- _YOUR TASK_:
From the entries below, return exactly the lines beginning at the one that contains "- [X] Server can reveive messages from client" and ending at the one that contains "## Annoyances of this implementation", both of them included, and only those lines.

- _GIVEN RECORDS_:
- - - -
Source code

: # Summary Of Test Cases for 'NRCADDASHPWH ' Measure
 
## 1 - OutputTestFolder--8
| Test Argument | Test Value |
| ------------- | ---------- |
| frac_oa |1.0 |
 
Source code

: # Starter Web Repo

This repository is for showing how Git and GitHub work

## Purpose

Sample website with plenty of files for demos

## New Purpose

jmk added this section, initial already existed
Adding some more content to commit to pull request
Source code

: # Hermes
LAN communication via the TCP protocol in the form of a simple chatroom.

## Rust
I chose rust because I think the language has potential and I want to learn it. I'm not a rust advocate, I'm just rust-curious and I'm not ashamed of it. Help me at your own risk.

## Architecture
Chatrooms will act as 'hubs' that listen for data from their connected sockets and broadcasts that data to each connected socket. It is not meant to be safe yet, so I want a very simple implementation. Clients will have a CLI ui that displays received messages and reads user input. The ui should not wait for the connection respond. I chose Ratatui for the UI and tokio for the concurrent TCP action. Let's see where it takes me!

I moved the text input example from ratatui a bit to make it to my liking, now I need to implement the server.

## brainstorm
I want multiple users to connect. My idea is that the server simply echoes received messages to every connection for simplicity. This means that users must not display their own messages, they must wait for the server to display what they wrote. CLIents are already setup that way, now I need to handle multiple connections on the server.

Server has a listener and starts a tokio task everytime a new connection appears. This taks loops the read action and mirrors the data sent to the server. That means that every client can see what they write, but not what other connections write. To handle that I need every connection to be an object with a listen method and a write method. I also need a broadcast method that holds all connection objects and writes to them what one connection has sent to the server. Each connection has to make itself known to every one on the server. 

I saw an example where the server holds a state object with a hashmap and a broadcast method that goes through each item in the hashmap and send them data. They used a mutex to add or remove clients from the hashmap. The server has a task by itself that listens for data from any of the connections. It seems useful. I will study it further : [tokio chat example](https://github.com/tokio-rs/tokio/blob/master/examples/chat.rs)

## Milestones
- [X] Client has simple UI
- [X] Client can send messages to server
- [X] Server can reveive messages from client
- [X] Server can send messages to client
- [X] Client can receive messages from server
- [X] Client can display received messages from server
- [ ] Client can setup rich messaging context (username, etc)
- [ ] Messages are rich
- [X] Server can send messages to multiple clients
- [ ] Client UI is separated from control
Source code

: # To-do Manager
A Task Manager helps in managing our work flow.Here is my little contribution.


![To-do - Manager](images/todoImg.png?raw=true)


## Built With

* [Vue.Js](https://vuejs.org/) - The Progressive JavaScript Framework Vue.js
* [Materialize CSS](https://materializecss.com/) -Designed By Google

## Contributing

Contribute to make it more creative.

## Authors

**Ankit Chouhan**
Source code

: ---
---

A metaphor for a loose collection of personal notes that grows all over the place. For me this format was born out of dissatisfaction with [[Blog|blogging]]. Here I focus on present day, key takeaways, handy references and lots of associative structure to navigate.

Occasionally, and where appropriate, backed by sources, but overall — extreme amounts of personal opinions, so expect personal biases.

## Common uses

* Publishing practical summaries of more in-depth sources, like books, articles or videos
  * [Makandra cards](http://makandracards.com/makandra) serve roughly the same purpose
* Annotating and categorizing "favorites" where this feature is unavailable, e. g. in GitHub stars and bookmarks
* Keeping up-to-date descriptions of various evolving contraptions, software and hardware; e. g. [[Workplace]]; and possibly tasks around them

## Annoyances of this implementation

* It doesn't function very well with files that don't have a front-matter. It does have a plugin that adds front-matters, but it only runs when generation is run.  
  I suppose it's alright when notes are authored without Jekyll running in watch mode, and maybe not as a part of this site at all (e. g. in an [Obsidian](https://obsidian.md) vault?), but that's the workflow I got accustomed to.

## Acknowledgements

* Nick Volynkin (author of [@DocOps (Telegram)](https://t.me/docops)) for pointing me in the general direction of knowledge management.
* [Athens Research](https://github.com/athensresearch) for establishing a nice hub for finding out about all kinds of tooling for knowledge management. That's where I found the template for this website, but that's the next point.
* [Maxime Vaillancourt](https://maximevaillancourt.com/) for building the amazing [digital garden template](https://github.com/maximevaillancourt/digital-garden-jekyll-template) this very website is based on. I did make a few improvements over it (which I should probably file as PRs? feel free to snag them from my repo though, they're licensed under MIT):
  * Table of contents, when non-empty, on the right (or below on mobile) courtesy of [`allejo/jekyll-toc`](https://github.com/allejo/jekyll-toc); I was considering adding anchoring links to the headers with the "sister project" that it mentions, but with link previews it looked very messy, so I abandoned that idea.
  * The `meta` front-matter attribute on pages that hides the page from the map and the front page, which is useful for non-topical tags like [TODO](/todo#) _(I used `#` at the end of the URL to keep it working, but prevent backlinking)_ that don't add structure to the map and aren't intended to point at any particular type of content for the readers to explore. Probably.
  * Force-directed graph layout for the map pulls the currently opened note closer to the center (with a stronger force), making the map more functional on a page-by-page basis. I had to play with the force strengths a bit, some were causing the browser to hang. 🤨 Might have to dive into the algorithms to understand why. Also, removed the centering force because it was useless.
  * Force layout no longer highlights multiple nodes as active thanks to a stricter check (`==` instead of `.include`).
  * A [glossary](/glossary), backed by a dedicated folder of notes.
- - - -
- _TASK SOLUTION_:
- [X] Server can reveive messages from client
- [X] Server can send messages to client
- [X] Client can receive messages from server
- [X] Client can display received messages from server
- [ ] Client can setup rich messaging context (username, etc)
- [ ] Messages are rich
- [X] Server can send messages to multiple clients
- [ ] Client UI is separated from control
Source code

: # To-do Manager
A Task Manager helps in managing our work flow.Here is my little contribution.


![To-do - Manager](images/todoImg.png?raw=true)


## Built With

* [Vue.Js](https://vuejs.org/) - The Progressive JavaScript Framework Vue.js
* [Materialize CSS](https://materializecss.com/) -Designed By Google

## Contributing

Contribute to make it more creative.

## Authors

**Ankit Chouhan**
Source code

: ---
---

A metaphor for a loose collection of personal notes that grows all over the place. For me this format was born out of dissatisfaction with [[Blog|blogging]]. Here I focus on present day, key takeaways, handy references and lots of associative structure to navigate.

Occasionally, and where appropriate, backed by sources, but overall — extreme amounts of personal opinions, so expect personal biases.

## Common uses

* Publishing practical summaries of more in-depth sources, like books, articles or videos
  * [Makandra cards](http://makandracards.com/makandra) serve roughly the same purpose
* Annotating and categorizing "favorites" where this feature is unavailable, e. g. in GitHub stars and bookmarks
* Keeping up-to-date descriptions of various evolving contraptions, software and hardware; e. g. [[Workplace]]; and possibly tasks around them

## Annoyances of this implementation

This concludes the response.